Collected data entries
===

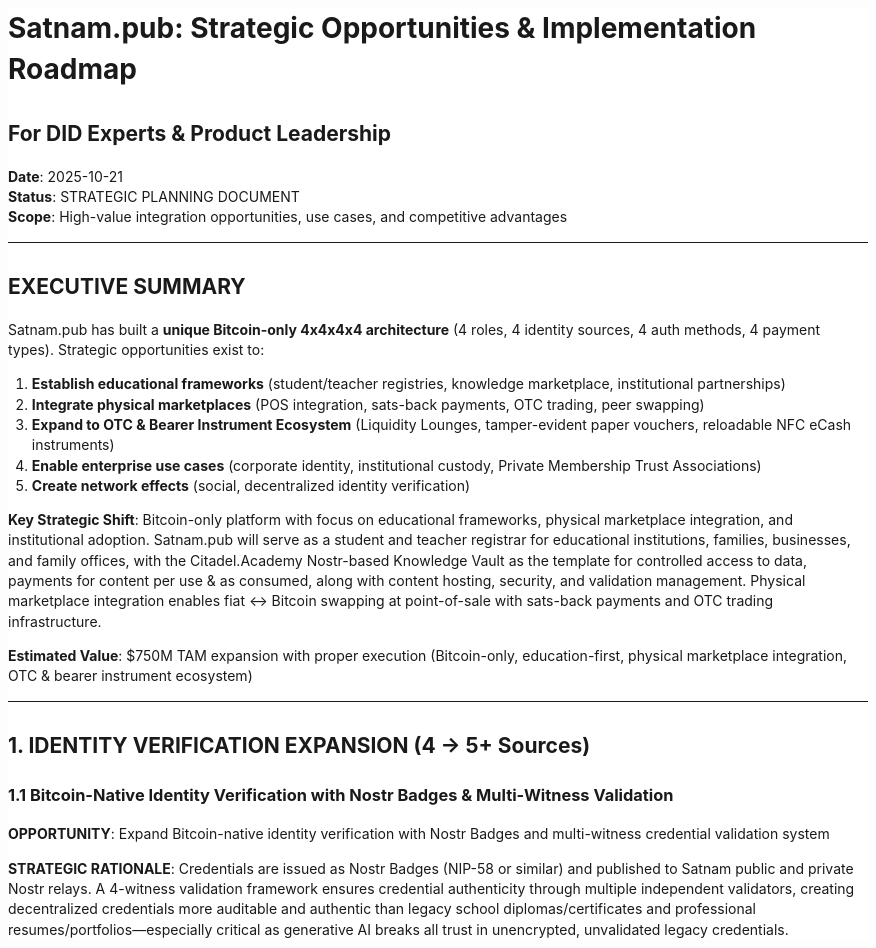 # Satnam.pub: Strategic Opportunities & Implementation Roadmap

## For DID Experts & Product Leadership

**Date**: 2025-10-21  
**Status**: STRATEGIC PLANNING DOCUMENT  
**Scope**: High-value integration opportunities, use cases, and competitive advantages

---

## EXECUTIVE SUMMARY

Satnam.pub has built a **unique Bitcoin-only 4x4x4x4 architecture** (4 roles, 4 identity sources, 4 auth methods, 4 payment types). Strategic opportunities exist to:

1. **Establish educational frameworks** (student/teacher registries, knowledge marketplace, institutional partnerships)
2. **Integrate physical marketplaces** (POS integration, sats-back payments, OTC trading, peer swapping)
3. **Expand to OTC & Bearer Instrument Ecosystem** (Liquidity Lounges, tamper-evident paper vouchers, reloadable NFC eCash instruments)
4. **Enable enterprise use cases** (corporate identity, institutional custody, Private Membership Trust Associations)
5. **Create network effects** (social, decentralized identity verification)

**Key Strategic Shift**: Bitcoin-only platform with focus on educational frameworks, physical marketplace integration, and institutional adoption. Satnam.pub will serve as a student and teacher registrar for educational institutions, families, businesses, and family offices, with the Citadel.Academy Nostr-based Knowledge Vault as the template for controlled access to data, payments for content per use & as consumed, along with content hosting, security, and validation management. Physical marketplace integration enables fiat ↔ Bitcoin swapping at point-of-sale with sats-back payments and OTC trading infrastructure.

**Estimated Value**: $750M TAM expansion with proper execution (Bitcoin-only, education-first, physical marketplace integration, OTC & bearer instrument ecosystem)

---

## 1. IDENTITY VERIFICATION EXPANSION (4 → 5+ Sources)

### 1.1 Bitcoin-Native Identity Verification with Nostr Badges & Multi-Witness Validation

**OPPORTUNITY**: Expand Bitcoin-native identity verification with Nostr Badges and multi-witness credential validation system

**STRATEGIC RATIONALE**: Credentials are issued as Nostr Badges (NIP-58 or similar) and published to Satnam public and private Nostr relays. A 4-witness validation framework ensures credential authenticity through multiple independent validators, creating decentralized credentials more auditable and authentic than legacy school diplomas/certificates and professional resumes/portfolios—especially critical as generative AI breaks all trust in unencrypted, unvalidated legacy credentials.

===

PROBLEM REQUIREMENTS: Excluding pictures, print all lines above exactly.

TASK OUTPUT:
 # Satnam.pub: Strategic Opportunities & Implementation Roadmap

## For DID Experts & Product Leadership

**Date**: 2025-10-21  
**Status**: STRATEGIC PLANNING DOCUMENT  
**Scope**: High-value integration opportunities, use cases, and competitive advantages

---

## EXECUTIVE SUMMARY

Satnam.pub has built a **unique Bitcoin-only 4x4x4x4 architecture** (4 roles, 4 identity sources, 4 auth methods, 4 payment types). Strategic opportunities exist to:

1. **Establish educational frameworks** (student/teacher registries, knowledge marketplace, institutional partnerships)
2. **Integrate physical marketplaces** (POS integration, sats-back payments, OTC trading, peer swapping)
3. **Expand to OTC & Bearer Instrument Ecosystem** (Liquidity Lounges, tamper-evident paper vouchers, reloadable NFC eCash instruments)
4. **Enable enterprise use cases** (corporate identity, institutional custody, Private Membership Trust Associations)
5. **Create network effects** (social, decentralized identity verification)

**Key Strategic Shift**: Bitcoin-only platform with focus on educational frameworks, physical marketplace integration, and institutional adoption. Satnam.pub will serve as a student and teacher registrar for educational institutions, families, businesses, and family offices, with the Citadel.Academy Nostr-based Knowledge Vault as the template for controlled access to data, payments for content per use & as consumed, along with content hosting, security, and validation management. Physical marketplace integration enables fiat ↔ Bitcoin swapping at point-of-sale with sats-back payments and OTC trading infrastructure.

**Estimated Value**: $750M TAM expansion with proper execution (Bitcoin-only, education-first, physical marketplace integration, OTC & bearer instrument ecosystem)

---

## 1. IDENTITY VERIFICATION EXPANSION (4 → 5+ Sources)

### 1.1 Bitcoin-Native Identity Verification with Nostr Badges & Multi-Witness Validation

**OPPORTUNITY**: Expand Bitcoin-native identity verification with Nostr Badges and multi-witness credential validation system

**STRATEGIC RATIONALE**: Credentials are issued as Nostr Badges (NIP-58 or similar) and published to Satnam public and private Nostr relays. A 4-witness validation framework ensures credential authenticity through multiple independent validators, creating decentralized credentials more auditable and authentic than legacy school diplomas/certificates and professional resumes/portfolios—especially critical as generative AI breaks all trust in unencrypted, unvalidated legacy credentials.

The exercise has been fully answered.